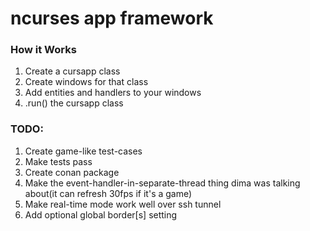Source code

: # ncurses app framework

### How it Works
1. Create a cursapp class
2. Create windows for that class
3. Add entities and handlers to your windows
4. .run() the cursapp class

### TODO:
1. Create game-like test-cases
2. Make tests pass
3. Create conan package
4. Make the event-handler-in-separate-thread thing dima was talking about(it can refresh 30fps if it's a game)
5. Make real-time mode work well over ssh tunnel
6. Add optional global border[s] setting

+===+

### Work instructions
Starting with the line that has "2. Make tests pass", print each remaining line of the listing exactly.

### Reply to the task
2. Make tests pass
3. Create conan package
4. Make the event-handler-in-separate-thread thing dima was talking about(it can refresh 30fps if it's a game)
5. Make real-time mode work well over ssh tunnel
6. Add optional global border[s] setting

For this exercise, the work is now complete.